Records for this task:
————————
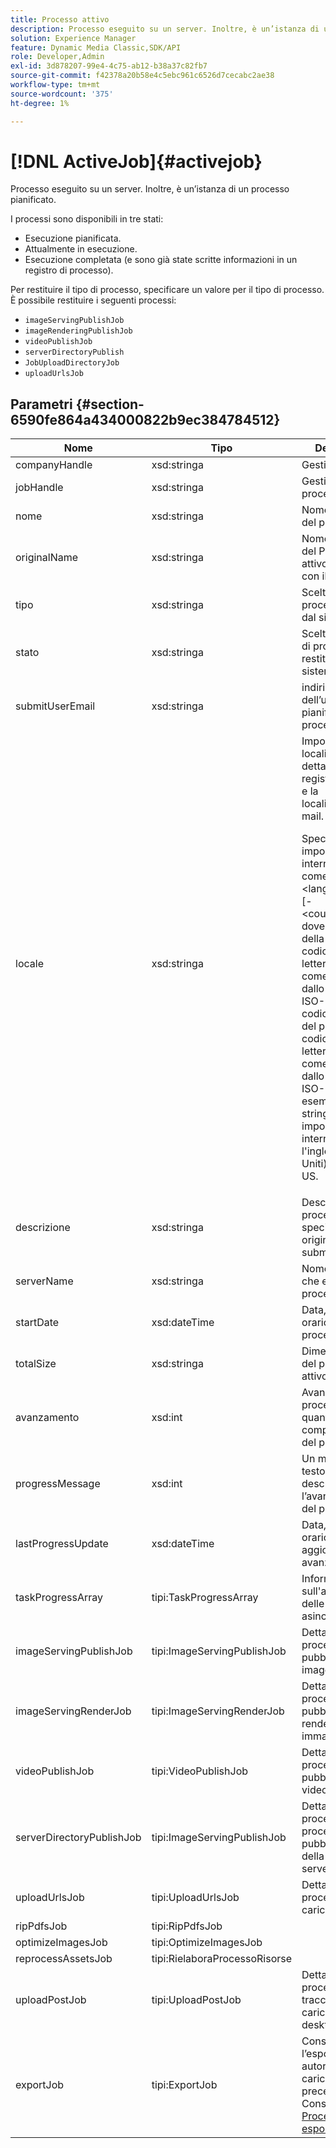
 ```yaml
---
title: Processo attivo
description: Processo eseguito su un server. Inoltre, è un’istanza di un processo pianificato.
solution: Experience Manager
feature: Dynamic Media Classic,SDK/API
role: Developer,Admin
exl-id: 3d878207-99e4-4c75-ab12-b38a37c82fb7
source-git-commit: f42378a20b58e4c5ebc961c6526d7cecabc2ae38
workflow-type: tm+mt
source-wordcount: '375'
ht-degree: 1%

---
```


# [!DNL ActiveJob]{#activejob}

Processo eseguito su un server. Inoltre, è un’istanza di un processo pianificato.

I processi sono disponibili in tre stati:

* Esecuzione pianificata.
* Attualmente in esecuzione.
* Esecuzione completata (e sono già state scritte informazioni in un registro di processo).

Per restituire il tipo di processo, specificare un valore per il tipo di processo. È possibile restituire i seguenti processi:

* `imageServingPublishJob`
* `imageRenderingPublishJob`
* `videoPublishJob`
* `serverDirectoryPublish`
* `JobUploadDirectoryJob`
* `uploadUrlsJob`

## Parametri {#section-6590fe864a434000822b9ec384784512}

<table id="table_1C4DDAB4EB1341FDA92B6F14E0132F75"> 
 <thead> 
  <tr> 
   <th colname="col1" class="entry"> Nome </th> 
   <th colname="col2" class="entry"> Tipo </th> 
   <th colname="col3" class="entry"> Descrizione </th> 
  </tr> 
 </thead>
 <tbody> 
  <tr> 
   <td colname="col1"> <span class="codeph"> <span class="varname"> companyHandle</span> </span> </td> 
   <td colname="col2"> <span class="codeph"> xsd:stringa</span> </td> 
   <td colname="col3"> Gestire l'azienda. </td> 
  </tr> 
  <tr> 
   <td colname="col1"> <span class="codeph"> <span class="varname"> jobHandle</span> </span> </td> 
   <td colname="col2"> <span class="codeph"> xsd:stringa</span> </td> 
   <td colname="col3"> Gestire il processo. </td> 
  </tr> 
  <tr> 
   <td colname="col1"> <span class="codeph"> <span class="varname"> nome</span> </span> </td> 
   <td colname="col2"> <span class="codeph"> xsd:stringa</span> </td> 
   <td colname="col3"> Nome univoco del processo. </td> 
  </tr> 
  <tr> 
   <td colname="col1"> <span class="codeph"> <span class="varname"> originalName</span> </span> </td> 
   <td colname="col2"> <span class="codeph"> xsd:stringa</span> </td> 
   <td colname="col3">Nome originale del <span class="codeph"> Processo attivo</span> tipo inviato con il processo. </td> 
  </tr> 
  <tr> 
   <td colname="col1"> <span class="codeph"> <span class="varname"> tipo</span> </span> </td> 
   <td colname="col2"> <span class="codeph"> xsd:stringa</span> </td> 
   <td colname="col3"> Scelta dei tipi di processo restituiti dal sistema. </td> 
  </tr> 
  <tr> 
   <td colname="col1"> <span class="codeph"> <span class="varname"> stato</span> </span> </td> 
   <td colname="col2"> <span class="codeph"> xsd:stringa</span> </td> 
   <td colname="col3"> Scelta degli stati di processo attivi restituiti dal sistema. </td> 
  </tr> 
  <tr> 
   <td colname="col1"> <span class="codeph"> <span class="varname"> submitUserEmail</span> </span> </td> 
   <td colname="col2"> <span class="codeph"> xsd:stringa</span> </td> 
   <td colname="col3"> indirizzo e-mail dell’utente che ha pianificato il processo. </td> 
  </tr> 
  <tr> 
   <td colname="col1"> <span class="codeph"> <span class="varname"> locale</span> </span> </td> 
   <td colname="col2"> <span class="codeph"> xsd:stringa</span> </td> 
   <td colname="col3">Impostazioni locali per i dettagli del registro processo e la localizzazione e-mail. <p>Specifica impostazioni internazionali come <span class="codeph"> &lt;language_code&gt;[-&lt;country_code&gt;]</span>, dove il codice della lingua è un codice a due lettere minuscole come specificato dallo standard ISO-639 e il codice facoltativo del paese è un codice a due lettere maiuscole come specificato dallo standard ISO-3166. Ad esempio, la stringa delle impostazioni internazionali per l'inglese (Stati Uniti) sarà: <span class="codeph"> en-US</span>. </p></td> 
  </tr> 
  <tr> 
   <td colname="col1"> <span class="codeph"> <span class="varname"> descrizione</span> </span> </td> 
   <td colname="col2"> <span class="codeph"> xsd:stringa</span> </td> 
   <td colname="col3">Descrizione del processo specificata originariamente in <span class="codeph"> submitJob</span>. </td> 
  </tr> 
  <tr> 
   <td colname="col1"> <span class="codeph"> <span class="varname"> serverName</span> </span> </td> 
   <td colname="col2"> <span class="codeph"> xsd:stringa</span> </td> 
   <td colname="col3"> Nome del server che esegue il processo. </td> 
  </tr> 
  <tr> 
   <td colname="col1"> <span class="codeph"> <span class="varname"> startDate</span> </span> </td> 
   <td colname="col2"> <span class="codeph"> xsd:dateTime</span> </td> 
   <td colname="col3"> Data, ora e fuso orario del processo attivo. </td> 
  </tr> 
  <tr> 
   <td colname="col1"> <span class="codeph"> <span class="varname"> totalSize</span> </span> </td> 
   <td colname="col2"> <span class="codeph"> xsd:stringa</span> </td> 
   <td colname="col3"> Dimensione totale del processo attivo. </td> 
  </tr> 
  <tr> 
   <td colname="col1"> <span class="codeph"> <span class="varname"> avanzamento</span> </span> </td> 
   <td colname="col2"> <span class="codeph"> xsd:int</span> </td> 
   <td colname="col3"> Avanzamento del processo (ovvero quanto è vicino il completamento del processo). </td> 
  </tr> 
  <tr> 
   <td colname="col1"> <span class="codeph"> <span class="varname"> progressMessage</span> </span> </td> 
   <td colname="col2"> <span class="codeph"> xsd:int</span> </td> 
   <td colname="col3"> Un messaggio di testo che descrive l’avanzamento del processo. </td> 
  </tr> 
  <tr> 
   <td colname="col1"> <span class="codeph"> <span class="varname"> lastProgressUpdate</span> </span> </td> 
   <td colname="col2"> <span class="codeph"> xsd:dateTime</span> </td> 
   <td colname="col3"> Data, ora e fuso orario dell’ultimo aggiornamento di avanzamento. </td> 
  </tr> 
  <tr> 
   <td colname="col1"> <span class="codeph"> <span class="varname"> taskProgressArray</span> </span> </td> 
   <td colname="col2"> <span class="codeph"> tipi:TaskProgressArray</span> </td> 
   <td colname="col3"> Informazioni sull'avanzamento delle attività asincrone. </td> 
  </tr> 
  <tr> 
   <td colname="col1"> <span class="codeph"> <span class="varname"> imageServingPublishJob</span> </span> </td> 
   <td colname="col2"> <span class="codeph"> tipi:ImageServingPublishJob</span> </td> 
   <td colname="col3"> Dettagli di un processo di pubblicazione di image server. </td> 
  </tr> 
  <tr> 
   <td colname="col1"> <span class="codeph"> <span class="varname"> imageServingRenderJob</span> </span> </td> 
   <td colname="col2"> <span class="codeph"> tipi:ImageServingRenderJob</span> </td> 
   <td colname="col3"> Dettagli di un processo di pubblicazione di rendering immagini. </td> 
  </tr> 
  <tr> 
   <td colname="col1"> <span class="codeph"> <span class="varname"> videoPublishJob</span> </span> </td> 
   <td colname="col2"> <span class="codeph"> tipi:VideoPublishJob</span> </td> 
   <td colname="col3"> Dettagli di un processo di pubblicazione video. </td> 
  </tr> 
  <tr> 
   <td colname="col1"> <span class="codeph"> <span class="varname"> serverDirectoryPublishJob</span> </span> </td> 
   <td colname="col2"> <span class="codeph"> tipi:ImageServingPublishJob</span> </td> 
   <td colname="col3"> Dettagli del processo per un processo di pubblicazione della directory del server. </td> 
  </tr> 
  <tr> 
   <td colname="col1"> <span class="codeph"> <span class="varname"> uploadUrlsJob</span> </span> </td> 
   <td colname="col2"> <span class="codeph"> tipi:UploadUrlsJob</span> </td> 
   <td colname="col3"> Dettagli di un processo di caricamento URL. </td> 
  </tr> 
  <tr> 
   <td colname="col1"> <span class="codeph"> <span class="varname"> ripPdfsJob</span> </span> </td> 
   <td colname="col2"> <span class="codeph"> tipi:RipPdfsJob</span> </td> 
   <td colname="col3"></td> 
  </tr> 
  <tr> 
   <td colname="col1"> <span class="codeph"> <span class="varname"> optimizeImagesJob</span> </span> </td> 
   <td colname="col2"> <span class="codeph"> tipi:OptimizeImagesJob</span> </td> 
   <td colname="col3"></td> 
  </tr> 
  <tr> 
   <td colname="col1"> <span class="codeph"> <span class="varname"> reprocessAssetsJob</span> </span> </td> 
   <td colname="col2"> <span class="codeph"> tipi:RielaboraProcessoRisorse</span> </td> 
   <td colname="col3"></td> 
  </tr> 
  <tr> 
   <td colname="col1"> <span class="codeph"> <span class="varname"> uploadPostJob</span> </span> </td> 
   <td colname="col2"> <span class="codeph"> tipi:UploadPostJob</span> </td> 
   <td colname="col3"> Dettagli del processo, tracciamento del caricamento del desktop. </td> 
  </tr> 
  <tr> 
   <td colname="col1"> <span class="codeph"> <span class="varname"> exportJob</span> </span> </td> 
   <td colname="col2"> <span class="codeph"> tipi:ExportJob</span> </td> 
   <td colname="col3">Consente l’esportazione autorizzata di file caricati in precedenza. Consulta <a href="https://experienceleague.adobe.com/docs/dynamic-media-developer-resources/image-production-api/data-types/r-exportjob.html" format="http" scope="external"> Processo di esportazione</a>. </td> 
  </tr> 
 </tbody> 
</table>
————————
What is needed: Copy every line of the records above that holds the word "sono".

Answer to this problem:
I processi sono disponibili in tre stati:
* Esecuzione completata (e sono già state scritte informazioni in un registro di processo).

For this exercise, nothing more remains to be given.